Das zugrunde liegende Konzept war völlige Veränderung der öffentlichen und nicht-öffentlichen Bereiche. Das heißt, in der Regel kommt KEINER aus dem öffentlichen Bereich in den nicht-öffentlichen Bereich. Das sind einfach Sicherheitsüberlegungen. Deswegen auch diese Wand [deutet auf das Panzerglas]. Im Altbau war da nichts. Das heißt, wenn da Skandale befürchtet wurden, musste man mit zehn, fünfzehn Wachmeistern den Bereich von Zuschauern und Gericht absichern. Heute kann diese Gefahr unter Umständen selbst bei sicherheitsrelevanten Verfahren mit ein oder zwei Wachmeistern verfolgt werden (ebd.).
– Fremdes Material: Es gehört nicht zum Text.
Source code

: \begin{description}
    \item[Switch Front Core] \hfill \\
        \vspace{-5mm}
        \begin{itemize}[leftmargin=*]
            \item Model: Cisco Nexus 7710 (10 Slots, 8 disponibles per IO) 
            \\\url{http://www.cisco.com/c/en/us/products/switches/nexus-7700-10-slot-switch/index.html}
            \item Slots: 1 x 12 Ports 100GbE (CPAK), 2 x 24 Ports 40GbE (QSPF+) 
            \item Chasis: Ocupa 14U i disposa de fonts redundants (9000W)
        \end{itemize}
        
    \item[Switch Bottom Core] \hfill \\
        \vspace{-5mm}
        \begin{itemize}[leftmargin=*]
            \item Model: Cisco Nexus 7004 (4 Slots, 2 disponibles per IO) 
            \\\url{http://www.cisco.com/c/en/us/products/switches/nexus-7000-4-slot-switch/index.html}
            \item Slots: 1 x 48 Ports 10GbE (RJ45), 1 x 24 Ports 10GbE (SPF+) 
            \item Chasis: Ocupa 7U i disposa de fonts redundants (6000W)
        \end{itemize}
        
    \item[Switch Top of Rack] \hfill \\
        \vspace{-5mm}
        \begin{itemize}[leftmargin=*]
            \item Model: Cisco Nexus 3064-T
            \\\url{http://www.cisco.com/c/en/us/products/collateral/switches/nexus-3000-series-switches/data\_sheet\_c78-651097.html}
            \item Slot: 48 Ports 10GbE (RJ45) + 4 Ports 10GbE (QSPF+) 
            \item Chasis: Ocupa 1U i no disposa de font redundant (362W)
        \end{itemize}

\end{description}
Während sich damit die beiden größten bundesdeutschen Standorte Düsseldorf und Stuttgart in ihrer Foucault'schen Ausrichtung eines hierarchisch wie funktionell aufgeteilten, panoptischen Disziplinarraums (Foucault, 1994 [1976]: 183, 187, 191, 251 ff., 2004 [1977–1978]:76) grundlegend ähneln, die das Ziel der Minimierung von Unordnung verfolgt, eint beide Gebäude noch ein weiteres Element dieser sicherheitsbedachten wie Sicherheit hervorbringenden Form staatlicher Rechtsprechung. Denn obwohl diese hochgesicherten Prozesssäle prinzipiell für Verfahren gegen alle Formen von staatlich definiertem Terrorismus Anwendung finden, wurde in ihrer älteren, aber auch jüngeren Ausgestaltung wohl vor allem an ein dezidiert muslimisch-praktizierendes und genuin ‚männliches‘ Publikum gedacht. So sind auf den Herrentoiletten sowohl in dem Düsseldorfer Prozessgebäude von 2004 als auch im Stammheimer Neubau Gelegenheiten für rituelle Fußwaschungen verbaut (vgl. Abb. 3, Bild 4). Sie veranschaulichen, wie sich stereotype Zuschreibungen nicht zuletzt bis in die architektonische Ausgestaltung der Sanitärräume pausen. Bei der teilnehmenden Beobachtung und während gemeinsamer Pausenaufenthalte kommentierten dies die vorrangig muslimisch-praktizierenden weiblichen Besucherinnen unter Verweis auf das Fehlen von Pendants in den Damentoiletten und der funktionalen Trennung zwischen ritueller Waschung und Sanitäranlagen zumeist als „widersprüchlich“ (D10, 22. Dezember 2016:1), gar „zynisch“ (D10, 18. Januar 2017:21) oder als „gut gemeint, aber fehlplatziert“ (D4, 25. Mai 2016:1). Viele von ihnen verwiesen zudem darauf, dass eine adäquate Ausrichtung für Gebete im Wartebereich nur erschwert möglich sei. Der Wartebereich sei einzig für Publikumsverkehr zugänglich, aber nicht mit Sichtelementen ausgestattet (D4, 6. April 2017). Hier fühlten sie sich für das Abhalten von Gebeten ohnehin durch Kameras und andere Prozessbeobachter:innen unnötig beobachtet bis gestört (D4, 16. Februar 2017). Sie machten ferner deutlich, dass sie das (partielle) Platzieren ritueller Waschgelegenheiten nicht zuletzt auch deshalb als (weitere) Form institutioneller Rassifizierung ansähen, weil nach ihren Erfahrungen solche Vorrichtungen in allen anderen staatlich finanzierten Gebäuden Deutschlands mit muslimischem Publikumsverkehr gänzlich unbeachtet blieben (D12, 8. Juli 2018), beispielsweise in Schulen oder Asylunterkünften.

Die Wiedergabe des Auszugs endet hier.